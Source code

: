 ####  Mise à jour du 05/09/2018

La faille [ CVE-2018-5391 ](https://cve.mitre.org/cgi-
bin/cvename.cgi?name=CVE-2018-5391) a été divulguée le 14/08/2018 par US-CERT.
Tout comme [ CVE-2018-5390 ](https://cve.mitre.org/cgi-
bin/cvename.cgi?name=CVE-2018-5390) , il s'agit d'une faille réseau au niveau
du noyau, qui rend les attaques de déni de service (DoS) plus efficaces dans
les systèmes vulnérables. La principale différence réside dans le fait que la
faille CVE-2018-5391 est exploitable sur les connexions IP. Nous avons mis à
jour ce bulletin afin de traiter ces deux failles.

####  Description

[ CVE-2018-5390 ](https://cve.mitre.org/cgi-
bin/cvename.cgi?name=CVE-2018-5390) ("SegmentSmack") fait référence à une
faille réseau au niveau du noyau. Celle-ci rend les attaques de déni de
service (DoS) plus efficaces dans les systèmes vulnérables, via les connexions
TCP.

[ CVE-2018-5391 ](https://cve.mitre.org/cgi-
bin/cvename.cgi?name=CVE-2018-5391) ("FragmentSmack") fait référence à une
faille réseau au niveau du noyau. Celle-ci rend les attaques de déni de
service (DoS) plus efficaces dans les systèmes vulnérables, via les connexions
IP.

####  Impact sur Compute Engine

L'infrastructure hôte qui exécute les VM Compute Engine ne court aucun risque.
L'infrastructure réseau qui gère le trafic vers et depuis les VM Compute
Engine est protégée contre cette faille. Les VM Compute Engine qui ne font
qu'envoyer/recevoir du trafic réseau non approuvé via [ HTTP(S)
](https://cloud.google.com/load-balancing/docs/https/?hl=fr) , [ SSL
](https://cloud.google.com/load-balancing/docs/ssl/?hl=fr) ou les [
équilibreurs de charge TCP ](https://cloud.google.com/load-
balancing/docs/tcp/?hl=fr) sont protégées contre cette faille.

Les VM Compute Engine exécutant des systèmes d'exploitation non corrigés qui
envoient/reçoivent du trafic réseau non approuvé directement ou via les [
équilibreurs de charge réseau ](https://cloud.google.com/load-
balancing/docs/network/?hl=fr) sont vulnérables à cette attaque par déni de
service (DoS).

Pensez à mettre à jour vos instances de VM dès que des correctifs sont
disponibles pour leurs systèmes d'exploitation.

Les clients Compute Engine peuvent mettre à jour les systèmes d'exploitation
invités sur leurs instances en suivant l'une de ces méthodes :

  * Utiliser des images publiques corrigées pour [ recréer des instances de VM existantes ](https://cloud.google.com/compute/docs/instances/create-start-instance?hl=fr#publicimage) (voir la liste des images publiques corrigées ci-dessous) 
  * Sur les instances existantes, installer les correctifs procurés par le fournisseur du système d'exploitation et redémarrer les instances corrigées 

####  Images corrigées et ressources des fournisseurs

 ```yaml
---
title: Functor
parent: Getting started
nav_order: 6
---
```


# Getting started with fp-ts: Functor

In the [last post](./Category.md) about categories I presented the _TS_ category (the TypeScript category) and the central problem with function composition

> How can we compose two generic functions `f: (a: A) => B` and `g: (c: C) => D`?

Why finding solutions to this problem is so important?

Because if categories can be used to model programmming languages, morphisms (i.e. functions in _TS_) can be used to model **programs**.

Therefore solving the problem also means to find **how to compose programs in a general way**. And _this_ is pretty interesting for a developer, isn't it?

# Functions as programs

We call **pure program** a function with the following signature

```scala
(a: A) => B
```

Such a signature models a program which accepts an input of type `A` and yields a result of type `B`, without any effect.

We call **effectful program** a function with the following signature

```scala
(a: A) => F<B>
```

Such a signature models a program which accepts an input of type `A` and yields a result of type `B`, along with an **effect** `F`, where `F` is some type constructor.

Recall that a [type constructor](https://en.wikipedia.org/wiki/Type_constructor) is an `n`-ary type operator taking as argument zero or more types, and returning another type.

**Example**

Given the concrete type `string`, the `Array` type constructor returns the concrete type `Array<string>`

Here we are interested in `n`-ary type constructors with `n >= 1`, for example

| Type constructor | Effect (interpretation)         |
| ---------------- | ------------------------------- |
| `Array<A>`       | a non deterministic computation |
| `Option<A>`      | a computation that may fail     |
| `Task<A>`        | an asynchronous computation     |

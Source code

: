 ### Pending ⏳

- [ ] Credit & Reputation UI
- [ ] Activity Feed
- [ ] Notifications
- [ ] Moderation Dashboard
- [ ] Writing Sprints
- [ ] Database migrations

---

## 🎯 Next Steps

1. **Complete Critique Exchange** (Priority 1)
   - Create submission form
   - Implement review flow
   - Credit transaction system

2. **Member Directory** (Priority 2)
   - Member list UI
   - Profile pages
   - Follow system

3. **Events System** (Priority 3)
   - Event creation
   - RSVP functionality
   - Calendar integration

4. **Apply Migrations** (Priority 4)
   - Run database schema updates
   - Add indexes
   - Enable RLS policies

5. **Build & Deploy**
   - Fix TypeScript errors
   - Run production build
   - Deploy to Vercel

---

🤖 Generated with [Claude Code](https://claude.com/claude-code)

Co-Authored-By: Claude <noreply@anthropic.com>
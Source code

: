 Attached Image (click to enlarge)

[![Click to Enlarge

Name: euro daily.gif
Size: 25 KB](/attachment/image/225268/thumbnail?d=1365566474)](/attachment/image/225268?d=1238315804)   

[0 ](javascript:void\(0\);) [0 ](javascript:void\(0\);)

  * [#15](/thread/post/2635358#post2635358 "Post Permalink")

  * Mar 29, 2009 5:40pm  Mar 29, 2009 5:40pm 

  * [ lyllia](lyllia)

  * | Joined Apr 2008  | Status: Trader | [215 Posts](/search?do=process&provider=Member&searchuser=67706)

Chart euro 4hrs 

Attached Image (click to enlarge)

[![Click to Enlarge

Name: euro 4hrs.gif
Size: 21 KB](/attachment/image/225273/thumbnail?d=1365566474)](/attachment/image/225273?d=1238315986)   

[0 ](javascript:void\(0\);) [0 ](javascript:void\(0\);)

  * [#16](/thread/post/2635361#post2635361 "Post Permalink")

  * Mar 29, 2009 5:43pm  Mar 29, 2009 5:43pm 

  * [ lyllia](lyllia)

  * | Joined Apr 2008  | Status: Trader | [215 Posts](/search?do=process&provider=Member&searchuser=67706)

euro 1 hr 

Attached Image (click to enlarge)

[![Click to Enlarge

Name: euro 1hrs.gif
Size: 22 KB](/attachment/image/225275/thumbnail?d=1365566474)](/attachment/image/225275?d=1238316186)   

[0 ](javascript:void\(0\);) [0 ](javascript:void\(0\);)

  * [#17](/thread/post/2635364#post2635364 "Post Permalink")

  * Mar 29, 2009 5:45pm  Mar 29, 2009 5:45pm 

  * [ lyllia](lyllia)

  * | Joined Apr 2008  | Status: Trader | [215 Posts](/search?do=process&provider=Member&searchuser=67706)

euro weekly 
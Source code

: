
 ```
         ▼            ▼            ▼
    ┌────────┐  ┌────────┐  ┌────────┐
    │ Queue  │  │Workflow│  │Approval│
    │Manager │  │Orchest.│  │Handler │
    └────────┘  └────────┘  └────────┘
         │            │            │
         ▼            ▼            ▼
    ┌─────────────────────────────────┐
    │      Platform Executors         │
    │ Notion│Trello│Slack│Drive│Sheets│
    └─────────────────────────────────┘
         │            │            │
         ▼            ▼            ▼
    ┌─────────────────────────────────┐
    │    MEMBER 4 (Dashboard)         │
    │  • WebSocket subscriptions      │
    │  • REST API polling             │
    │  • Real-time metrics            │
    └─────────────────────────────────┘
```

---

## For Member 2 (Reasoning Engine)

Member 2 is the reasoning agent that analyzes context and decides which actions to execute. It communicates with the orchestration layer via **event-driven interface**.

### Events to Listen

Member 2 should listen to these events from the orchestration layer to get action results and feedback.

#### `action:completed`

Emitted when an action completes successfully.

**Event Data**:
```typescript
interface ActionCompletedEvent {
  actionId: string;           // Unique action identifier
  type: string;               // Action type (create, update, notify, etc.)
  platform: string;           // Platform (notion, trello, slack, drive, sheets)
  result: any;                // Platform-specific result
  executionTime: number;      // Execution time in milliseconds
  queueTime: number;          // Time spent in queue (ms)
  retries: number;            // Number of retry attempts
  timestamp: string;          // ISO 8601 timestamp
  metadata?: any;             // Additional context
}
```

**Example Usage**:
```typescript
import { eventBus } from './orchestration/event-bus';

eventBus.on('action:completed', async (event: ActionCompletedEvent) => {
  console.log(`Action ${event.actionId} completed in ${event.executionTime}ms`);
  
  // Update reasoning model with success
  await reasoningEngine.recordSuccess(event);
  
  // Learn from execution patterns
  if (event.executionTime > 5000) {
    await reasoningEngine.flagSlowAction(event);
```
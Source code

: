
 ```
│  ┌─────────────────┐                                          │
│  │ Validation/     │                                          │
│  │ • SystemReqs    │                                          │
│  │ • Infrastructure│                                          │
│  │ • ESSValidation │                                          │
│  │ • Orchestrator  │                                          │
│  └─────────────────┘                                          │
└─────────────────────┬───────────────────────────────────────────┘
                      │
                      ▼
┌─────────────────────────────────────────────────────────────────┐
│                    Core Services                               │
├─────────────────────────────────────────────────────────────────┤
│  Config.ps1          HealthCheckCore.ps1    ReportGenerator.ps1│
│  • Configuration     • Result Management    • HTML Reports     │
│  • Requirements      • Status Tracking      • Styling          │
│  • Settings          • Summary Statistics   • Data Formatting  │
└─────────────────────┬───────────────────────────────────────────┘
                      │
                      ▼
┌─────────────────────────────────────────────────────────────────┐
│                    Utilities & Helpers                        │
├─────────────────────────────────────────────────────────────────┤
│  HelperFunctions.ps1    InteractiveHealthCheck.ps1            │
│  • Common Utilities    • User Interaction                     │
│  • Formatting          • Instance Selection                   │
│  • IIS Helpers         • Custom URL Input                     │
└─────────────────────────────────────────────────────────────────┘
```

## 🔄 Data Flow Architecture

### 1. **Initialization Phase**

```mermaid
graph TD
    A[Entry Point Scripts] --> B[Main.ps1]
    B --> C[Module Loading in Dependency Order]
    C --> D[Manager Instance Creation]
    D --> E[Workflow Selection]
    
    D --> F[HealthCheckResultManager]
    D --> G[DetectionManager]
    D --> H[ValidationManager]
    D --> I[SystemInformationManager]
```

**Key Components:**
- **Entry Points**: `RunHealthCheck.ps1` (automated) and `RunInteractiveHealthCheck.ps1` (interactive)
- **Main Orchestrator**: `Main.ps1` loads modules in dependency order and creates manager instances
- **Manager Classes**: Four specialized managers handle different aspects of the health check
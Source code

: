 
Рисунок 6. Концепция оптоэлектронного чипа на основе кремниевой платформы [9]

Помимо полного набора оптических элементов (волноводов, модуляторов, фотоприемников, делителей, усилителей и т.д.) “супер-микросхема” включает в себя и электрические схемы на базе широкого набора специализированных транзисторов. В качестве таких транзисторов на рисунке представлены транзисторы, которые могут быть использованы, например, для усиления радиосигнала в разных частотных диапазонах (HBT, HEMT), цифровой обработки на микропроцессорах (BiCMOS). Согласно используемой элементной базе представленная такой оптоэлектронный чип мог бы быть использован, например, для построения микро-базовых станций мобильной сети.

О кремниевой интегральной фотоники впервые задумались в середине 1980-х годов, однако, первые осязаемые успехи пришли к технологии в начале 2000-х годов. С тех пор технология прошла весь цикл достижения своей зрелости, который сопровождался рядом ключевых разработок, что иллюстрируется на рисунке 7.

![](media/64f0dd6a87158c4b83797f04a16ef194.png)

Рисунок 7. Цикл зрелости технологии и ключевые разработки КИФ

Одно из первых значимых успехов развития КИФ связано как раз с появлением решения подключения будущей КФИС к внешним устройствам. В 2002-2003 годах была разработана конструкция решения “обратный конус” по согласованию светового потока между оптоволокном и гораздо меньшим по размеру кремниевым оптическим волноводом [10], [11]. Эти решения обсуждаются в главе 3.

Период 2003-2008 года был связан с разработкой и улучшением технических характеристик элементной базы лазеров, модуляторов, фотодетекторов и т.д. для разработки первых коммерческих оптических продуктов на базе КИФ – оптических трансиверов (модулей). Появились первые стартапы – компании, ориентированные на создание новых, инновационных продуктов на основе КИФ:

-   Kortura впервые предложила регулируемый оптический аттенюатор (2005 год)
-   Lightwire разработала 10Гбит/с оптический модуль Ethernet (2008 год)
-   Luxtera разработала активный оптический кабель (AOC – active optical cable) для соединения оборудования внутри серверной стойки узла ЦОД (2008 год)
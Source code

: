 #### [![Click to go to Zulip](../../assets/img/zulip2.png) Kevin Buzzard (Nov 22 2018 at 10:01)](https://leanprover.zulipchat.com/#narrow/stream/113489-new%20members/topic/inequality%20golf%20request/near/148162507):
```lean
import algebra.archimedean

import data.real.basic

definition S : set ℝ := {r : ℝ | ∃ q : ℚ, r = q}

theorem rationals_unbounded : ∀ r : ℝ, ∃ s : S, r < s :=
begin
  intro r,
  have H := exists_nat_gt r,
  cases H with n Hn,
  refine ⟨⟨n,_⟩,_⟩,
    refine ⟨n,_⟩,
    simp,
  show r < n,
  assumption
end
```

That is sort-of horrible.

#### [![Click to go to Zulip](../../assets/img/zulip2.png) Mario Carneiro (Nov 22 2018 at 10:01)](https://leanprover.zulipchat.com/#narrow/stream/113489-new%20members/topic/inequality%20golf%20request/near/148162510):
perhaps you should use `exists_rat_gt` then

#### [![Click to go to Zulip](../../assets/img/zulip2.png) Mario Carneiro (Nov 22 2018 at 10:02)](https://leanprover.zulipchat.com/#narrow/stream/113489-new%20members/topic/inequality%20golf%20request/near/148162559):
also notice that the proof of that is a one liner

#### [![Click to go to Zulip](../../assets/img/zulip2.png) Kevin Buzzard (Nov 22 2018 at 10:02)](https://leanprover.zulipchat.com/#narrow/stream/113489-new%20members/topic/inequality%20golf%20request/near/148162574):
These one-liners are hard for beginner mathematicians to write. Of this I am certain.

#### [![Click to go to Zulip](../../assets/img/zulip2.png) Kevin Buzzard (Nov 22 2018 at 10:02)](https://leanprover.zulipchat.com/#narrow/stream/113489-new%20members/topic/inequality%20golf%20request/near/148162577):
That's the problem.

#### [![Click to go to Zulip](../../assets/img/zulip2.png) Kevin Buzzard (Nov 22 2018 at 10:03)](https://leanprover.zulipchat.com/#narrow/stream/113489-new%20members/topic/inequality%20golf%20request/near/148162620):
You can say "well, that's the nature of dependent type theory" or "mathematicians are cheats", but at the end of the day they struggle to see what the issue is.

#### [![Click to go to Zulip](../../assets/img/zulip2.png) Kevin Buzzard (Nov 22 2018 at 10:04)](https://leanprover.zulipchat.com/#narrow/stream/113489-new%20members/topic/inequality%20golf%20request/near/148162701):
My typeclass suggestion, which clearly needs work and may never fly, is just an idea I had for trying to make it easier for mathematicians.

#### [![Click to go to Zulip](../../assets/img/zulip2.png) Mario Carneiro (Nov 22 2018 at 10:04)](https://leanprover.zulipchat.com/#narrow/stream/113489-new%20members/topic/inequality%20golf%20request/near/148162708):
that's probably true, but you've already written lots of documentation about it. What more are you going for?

--------------------

Task requirements —
Your answer should be a single number: the count of lines in the listing that contain the word "Claude".

Solved problem —
2